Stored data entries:
>>

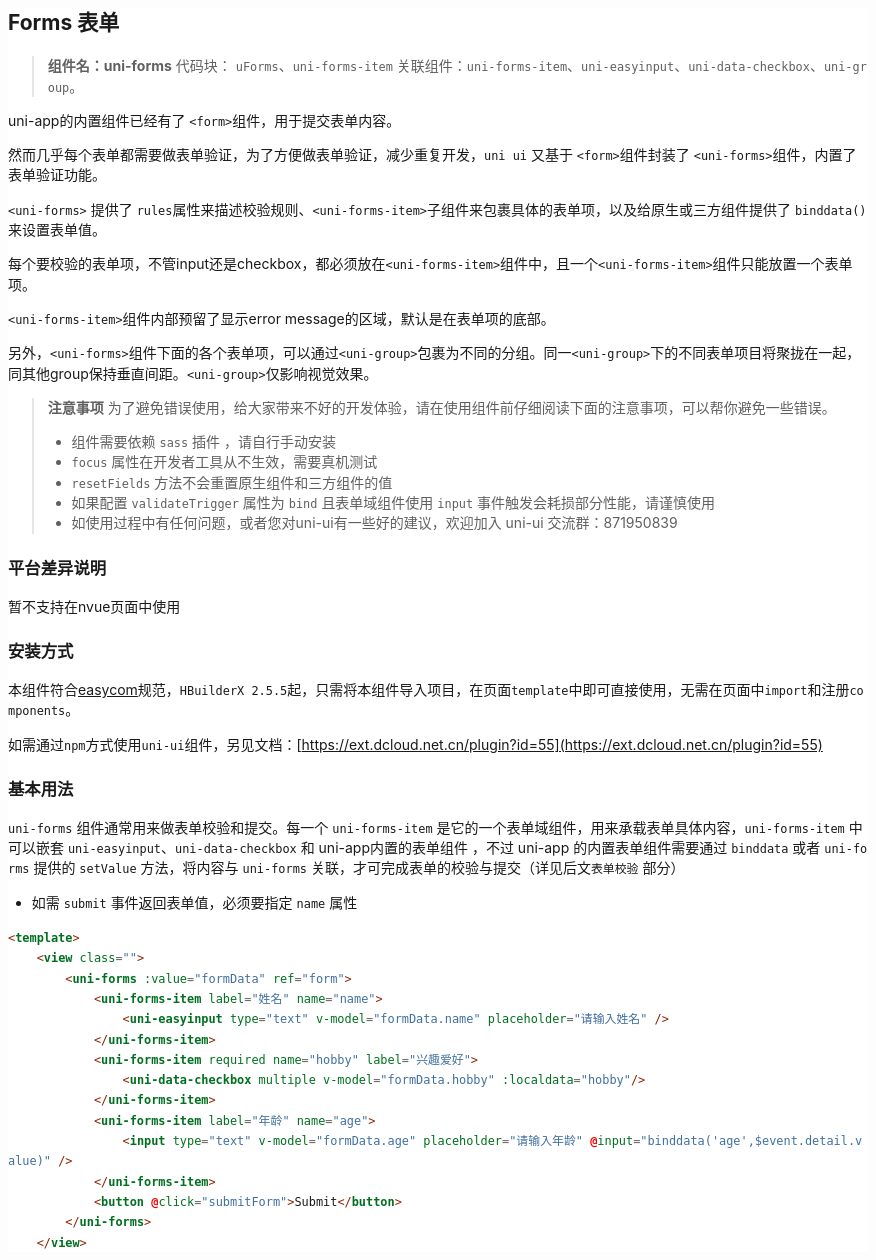 

## Forms 表单

> **组件名：uni-forms**
> 代码块： `uForms`、`uni-forms-item`
> 关联组件：`uni-forms-item`、`uni-easyinput`、`uni-data-checkbox`、`uni-group`。


uni-app的内置组件已经有了 `<form>`组件，用于提交表单内容。

然而几乎每个表单都需要做表单验证，为了方便做表单验证，减少重复开发，`uni ui` 又基于 `<form>`组件封装了 `<uni-forms>`组件，内置了表单验证功能。

`<uni-forms>` 提供了 `rules`属性来描述校验规则、`<uni-forms-item>`子组件来包裹具体的表单项，以及给原生或三方组件提供了 `binddata()` 来设置表单值。

每个要校验的表单项，不管input还是checkbox，都必须放在`<uni-forms-item>`组件中，且一个`<uni-forms-item>`组件只能放置一个表单项。

`<uni-forms-item>`组件内部预留了显示error message的区域，默认是在表单项的底部。

另外，`<uni-forms>`组件下面的各个表单项，可以通过`<uni-group>`包裹为不同的分组。同一`<uni-group>`下的不同表单项目将聚拢在一起，同其他group保持垂直间距。`<uni-group>`仅影响视觉效果。

> **注意事项**
> 为了避免错误使用，给大家带来不好的开发体验，请在使用组件前仔细阅读下面的注意事项，可以帮你避免一些错误。
> - 组件需要依赖 `sass` 插件 ，请自行手动安装
> - `focus` 属性在开发者工具从不生效，需要真机测试
> - `resetFields` 方法不会重置原生组件和三方组件的值
> - 如果配置 `validateTrigger` 属性为 `bind` 且表单域组件使用 `input` 事件触发会耗损部分性能，请谨慎使用
> - 如使用过程中有任何问题，或者您对uni-ui有一些好的建议，欢迎加入 uni-ui 交流群：871950839



### 平台差异说明

暂不支持在nvue页面中使用

### 安装方式

本组件符合[easycom](https://uniapp.dcloud.io/collocation/pages?id=easycom)规范，`HBuilderX 2.5.5`起，只需将本组件导入项目，在页面`template`中即可直接使用，无需在页面中`import`和注册`components`。

如需通过`npm`方式使用`uni-ui`组件，另见文档：[https://ext.dcloud.net.cn/plugin?id=55](https://ext.dcloud.net.cn/plugin?id=55)

### 基本用法 

`uni-forms` 组件通常用来做表单校验和提交。每一个 `uni-forms-item` 是它的一个表单域组件，用来承载表单具体内容，`uni-forms-item` 中可以嵌套 `uni-easyinput`、`uni-data-checkbox` 和 uni-app内置的表单组件 ，不过 uni-app 的内置表单组件需要通过 `binddata` 或者 `uni-forms` 提供的 `setValue` 方法，将内容与 `uni-forms` 关联，才可完成表单的校验与提交（详见后文`表单校验` 部分）

- 如需 `submit` 事件返回表单值，必须要指定 `name` 属性

```html
<template>
	<view class="">
		<uni-forms :value="formData" ref="form">
			<uni-forms-item label="姓名" name="name">
				<uni-easyinput type="text" v-model="formData.name" placeholder="请输入姓名" />
			</uni-forms-item>
			<uni-forms-item required name="hobby" label="兴趣爱好">
				<uni-data-checkbox multiple v-model="formData.hobby" :localdata="hobby"/>
			</uni-forms-item>
			<uni-forms-item label="年龄" name="age">
				<input type="text" v-model="formData.age" placeholder="请输入年龄" @input="binddata('age',$event.detail.value)" />
			</uni-forms-item>
			<button @click="submitForm">Submit</button>
		</uni-forms>
	</view>
```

<<

Whenever the word "label" shows up in a line above, copy that line.

			<uni-forms-item label="姓名" name="name">
			<uni-forms-item required name="hobby" label="兴趣爱好">
			<uni-forms-item label="年龄" name="age">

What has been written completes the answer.